Dataset records
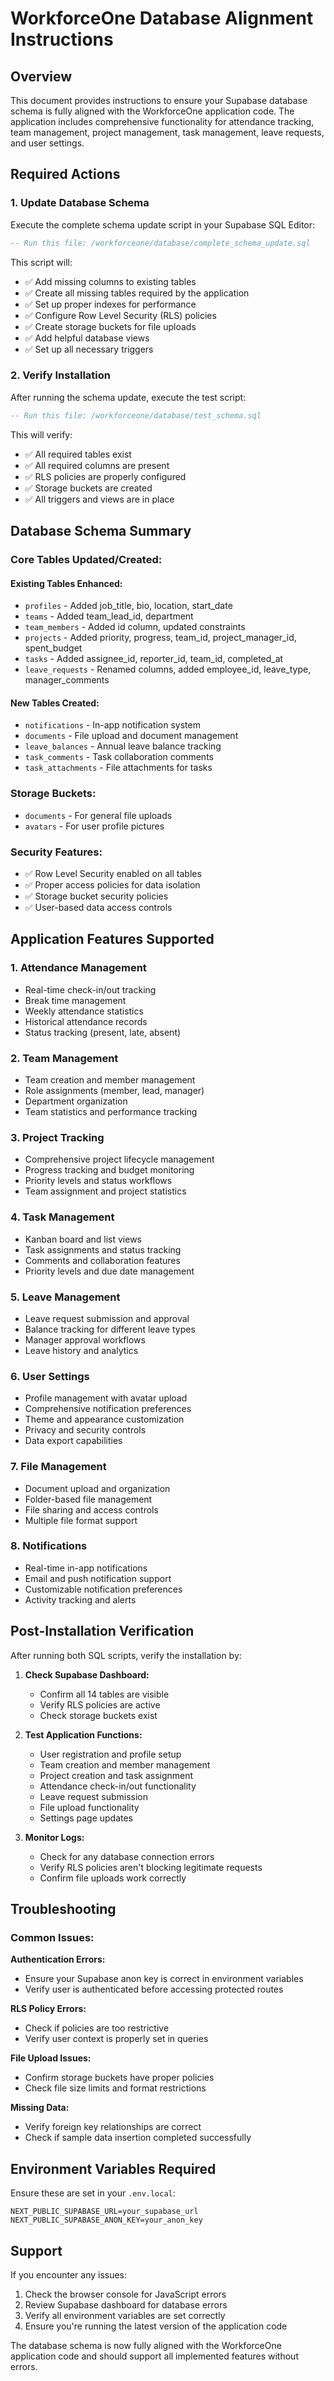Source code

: # WorkforceOne Database Alignment Instructions

## Overview
This document provides instructions to ensure your Supabase database schema is fully aligned with the WorkforceOne application code. The application includes comprehensive functionality for attendance tracking, team management, project management, task management, leave requests, and user settings.

## Required Actions

### 1. Update Database Schema
Execute the complete schema update script in your Supabase SQL Editor:

```sql
-- Run this file: /workforceone/database/complete_schema_update.sql
```

This script will:
- ✅ Add missing columns to existing tables
- ✅ Create all missing tables required by the application
- ✅ Set up proper indexes for performance
- ✅ Configure Row Level Security (RLS) policies
- ✅ Create storage buckets for file uploads
- ✅ Add helpful database views
- ✅ Set up all necessary triggers

### 2. Verify Installation
After running the schema update, execute the test script:

```sql
-- Run this file: /workforceone/database/test_schema.sql
```

This will verify:
- ✅ All required tables exist
- ✅ All required columns are present
- ✅ RLS policies are properly configured
- ✅ Storage buckets are created
- ✅ All triggers and views are in place

## Database Schema Summary

### Core Tables Updated/Created:

#### **Existing Tables Enhanced:**
- `profiles` - Added job_title, bio, location, start_date
- `teams` - Added team_lead_id, department 
- `team_members` - Added id column, updated constraints
- `projects` - Added priority, progress, team_id, project_manager_id, spent_budget
- `tasks` - Added assignee_id, reporter_id, team_id, completed_at
- `leave_requests` - Renamed columns, added employee_id, leave_type, manager_comments

#### **New Tables Created:**
- `notifications` - In-app notification system
- `documents` - File upload and document management
- `leave_balances` - Annual leave balance tracking
- `task_comments` - Task collaboration comments
- `task_attachments` - File attachments for tasks

### Storage Buckets:
- `documents` - For general file uploads
- `avatars` - For user profile pictures

### Security Features:
- ✅ Row Level Security enabled on all tables
- ✅ Proper access policies for data isolation
- ✅ Storage bucket security policies
- ✅ User-based data access controls

## Application Features Supported

### 1. **Attendance Management**
- Real-time check-in/out tracking
- Break time management
- Weekly attendance statistics
- Historical attendance records
- Status tracking (present, late, absent)

### 2. **Team Management** 
- Team creation and member management
- Role assignments (member, lead, manager)
- Department organization
- Team statistics and performance tracking

### 3. **Project Tracking**
- Comprehensive project lifecycle management
- Progress tracking and budget monitoring
- Priority levels and status workflows
- Team assignment and project statistics

### 4. **Task Management**
- Kanban board and list views
- Task assignments and status tracking
- Comments and collaboration features
- Priority levels and due date management

### 5. **Leave Management**
- Leave request submission and approval
- Balance tracking for different leave types
- Manager approval workflows
- Leave history and analytics

### 6. **User Settings**
- Profile management with avatar upload
- Comprehensive notification preferences
- Theme and appearance customization
- Privacy and security controls
- Data export capabilities

### 7. **File Management**
- Document upload and organization
- Folder-based file management
- File sharing and access controls
- Multiple file format support

### 8. **Notifications**
- Real-time in-app notifications
- Email and push notification support
- Customizable notification preferences
- Activity tracking and alerts

## Post-Installation Verification

After running both SQL scripts, verify the installation by:

1. **Check Supabase Dashboard:**
   - Confirm all 14 tables are visible
   - Verify RLS policies are active
   - Check storage buckets exist

2. **Test Application Functions:**
   - User registration and profile setup
   - Team creation and member management  
   - Project creation and task assignment
   - Attendance check-in/out functionality
   - Leave request submission
   - File upload functionality
   - Settings page updates

3. **Monitor Logs:**
   - Check for any database connection errors
   - Verify RLS policies aren't blocking legitimate requests
   - Confirm file uploads work correctly

## Troubleshooting

### Common Issues:

**Authentication Errors:**
- Ensure your Supabase anon key is correct in environment variables
- Verify user is authenticated before accessing protected routes

**RLS Policy Errors:**
- Check if policies are too restrictive
- Verify user context is properly set in queries

**File Upload Issues:**
- Confirm storage buckets have proper policies
- Check file size limits and format restrictions

**Missing Data:**
- Verify foreign key relationships are correct
- Check if sample data insertion completed successfully

## Environment Variables Required

Ensure these are set in your `.env.local`:

```env
NEXT_PUBLIC_SUPABASE_URL=your_supabase_url
NEXT_PUBLIC_SUPABASE_ANON_KEY=your_anon_key
```

## Support

If you encounter any issues:

1. Check the browser console for JavaScript errors
2. Review Supabase dashboard for database errors
3. Verify all environment variables are set correctly
4. Ensure you're running the latest version of the application code

The database schema is now fully aligned with the WorkforceOne application code and should support all implemented features without errors.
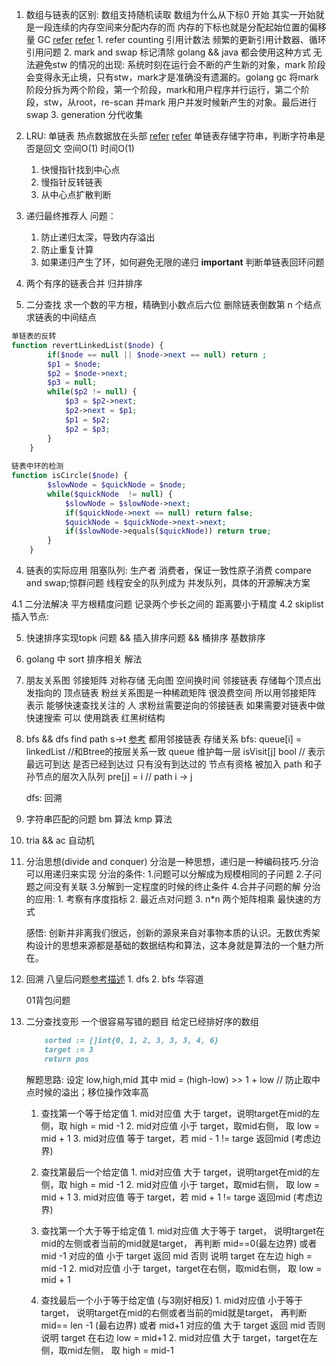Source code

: 1. 数组与链表的区别:
    数组支持随机读取
    数组为什么从下标0 开始
        其实一开始就是一段连续的内存空间来分配内存的而 内存的下标也就是分配起始位置的偏移量
    GC [refer](https://cloud.tencent.com/developer/article/1072602) 
       [refer](https://github.com/KeKe-Li/For-learning-Go-Tutorial/blob/master/src/spec/02.0.md)
        1. refer counting 引用计数法
            频繁的更新引用计数器、循环引用问题
        2. mark and swap 标记清除 golang && java 都会使用这种方式
            无法避免stw 的情况的出现: 系统时刻在运行会不断的产生新的对象，mark 阶段会变得永无止境，只有stw，mark才是准确没有遗漏的。golang gc 将mark阶段分拆为两个阶段，第一个阶段，mark和用户程序并行运行，第二个阶段，stw，从root，re-scan 并mark 用户并发时候新产生的对象。最后进行swap
        3. generation 分代收集
    
2. LRU: 单链表 热点数据放在头部 [refer](https://github.com/golang/groupcache/blob/master/lru/lru.go) [refer](https://github.com/hashicorp/golang-lru)
   单链表存储字符串，判断字符串是否是回文
   空间O(1) 时间O(1)
   1. 快慢指针找到中心点
   2. 慢指针反转链表
   3. 从中心点扩散判断
   
3. 递归最终推荐人
    问题：
    1. 防止递归太深，导致内存溢出
    2. 防止重复计算
    3. 如果递归产生了环，如何避免无限的递归 __important__ 判断单链表回环问题
    
4. 两个有序的链表合并 归并排序

5. 二分查找
    求一个数的平方根，精确到小数点后六位
删除链表倒数第 n 个结点
求链表的中间结点    
```php
单链表的反转
function revertLinkedList($node) {
        if($node == null || $node->next == null) return ;
        $p1 = $node;
        $p2 = $node->next;
        $p3 = null;
        while($p2 != null) {
            $p3 = $p2->next;
            $p2->next = $p1;
            $p1 = $p2;
            $p2 = $p3;
        }
    }
    
链表中环的检测
function isCircle($node) {
        $slowNode = $quickNode = $node;
        while($quickNode  != null) {
            $slowNode = $slowNode->next;
            if($quickNode->next == null) return false;
            $quickNode = $quickNode->next->next;
            if($slowNode->equals($quickNode)) return true;
        }
    }
```
4. 链表的实际应用
阻塞队列: 生产者 消费者，保证一致性原子消费 compare and swap;惊群问题 
    线程安全的队列成为 并发队列，具体的开源解决方案

4.1 二分法解决 平方根精度问题 记录两个步长之间的 距离要小于精度
4.2 skiplist 插入节点: 
    
5. 快速排序实现topk 问题 && 插入排序问题 && 桶排序 基数排序
6. golang 中 sort 排序相关 解法

7. 朋友关系图
    邻接矩阵 对称存储 无向图 空间换时间
    邻接链表 存储每个顶点出发指向的 顶点链表
    粉丝关系图是一种稀疏矩阵 很浪费空间 所以用邻接矩阵 表示 能够快速查找关注的 人
    求粉丝需要逆向的邻接链表
    如果需要对链表中做快速搜索 可以 使用跳表 红黑树结构
    
8. bfs && dfs find path s->t  [参考](https://mp.weixin.qq.com/s/0BUBhSqmJJxlI_TISsO9xQ)
    都用邻接链表 存储关系
    bfs: 
        queue[i] = linkedList //和Btree的按层关系一致 queue 维护每一层
        isVisit[j] bool // 表示最远可到达 是否已经到达过 只有没有到达过的 节点有资格 被加入 path 和子孙节点的层次入队列
        pre[j] = i // path i -> j
        
    dfs: 回溯
    
10. 字符串匹配的问题
   bm 算法
   kmp 算法
11. tria && ac 自动机 

12. 分治思想(divide and conquer)
    分治是一种思想，递归是一种编码技巧.分治可以用递归来实现
    分治的条件:
        1.问题可以分解成为规模相同的子问题
        2.子问题之间没有关联
        3.分解到一定程度的时候的终止条件
        4.合并子问题的解
    分治的应用:
        1. 考察有序度指标
        2. 最近点对问题 
        3. n*n 两个矩阵相乘 最快速的方式
        
    感悟: 创新并非离我们很远，创新的源泉来自对事物本质的认识。无数优秀架构设计的思想来源都是基础的数据结构和算法，这本身就是算法的一个魅力所在。


13. 回溯
    八皇后问题[参考描述](https://juejin.im/post/5accdb236fb9a028bb195562)
        1. dfs
        2. bfs
    华容道
    
    01背包问题
    
14. 二分查找变形
    一个很容易写错的题目
    给定已经排好序的数组
    ```markdown
        sorted := []int{0, 1, 2, 3, 3, 3, 4, 6}
    	target := 3
	    return pos
    ```
    解题思路:
    设定 low,high,mid
    其中 mid = (high-low) >> 1 + low // 防止取中点时候的溢出；移位操作效率高
    1. 查找第一个等于给定值
            1. mid对应值 大于 target，说明target在mid的左侧，取 high = mid -1 
            2. mid对应值 小于 target，取mid右侧， 取 low = mid + 1 
            3. mid对应值 等于 target，若 mid - 1 != targe 返回mid (考虑边界)
            
    2. 查找第最后一个给定值
            1. mid对应值 大于 target，说明target在mid的左侧，取 high = mid -1 
            2. mid对应值 小于 target，取mid右侧， 取 low = mid + 1 
            3. mid对应值 等于 target，若 mid + 1 != targe 返回mid (考虑边界)
            
    3. 查找第一个大于等于给定值
            1. mid对应值 大于等于 target，
                说明target在mid的左侧或者当前的mid就是target，
                再判断 mid==0(最左边界) 或者 mid -1 对应的值 小于 target 返回 mid
                否则 说明 target 在左边 high = mid -1 
            2. mid对应值 小于 target，target在右侧，取mid右侧， 取 low = mid + 1
             
    4. 查找最后一个小于等于给定值 (与3刚好相反)
            1. mid对应值 小于等于 target，
                说明target在mid的右侧或者当前的mid就是target，
                再判断 mid== len -1 (最右边界) 或者 mid+1 对应的值 大于 target 返回 mid
                否则 说明 target 在右边 low = mid+1 
            2. mid对应值 大于 target，target在左侧，取mid左侧， 取 high = mid-1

■ **WHAT TO WORK ON**: Write out exactly the lines above from the line with "## Environment Variables Required" through the line with "4. Ensure you're", both of them included, and leave out all other lines.

■ **FINAL ANSWER**:
## Environment Variables Required

Ensure these are set in your `.env.local`:

```env
NEXT_PUBLIC_SUPABASE_URL=your_supabase_url
NEXT_PUBLIC_SUPABASE_ANON_KEY=your_anon_key
```

## Support

If you encounter any issues:

1. Check the browser console for JavaScript errors
2. Review Supabase dashboard for database errors
3. Verify all environment variables are set correctly
4. Ensure you're running the latest version of the application code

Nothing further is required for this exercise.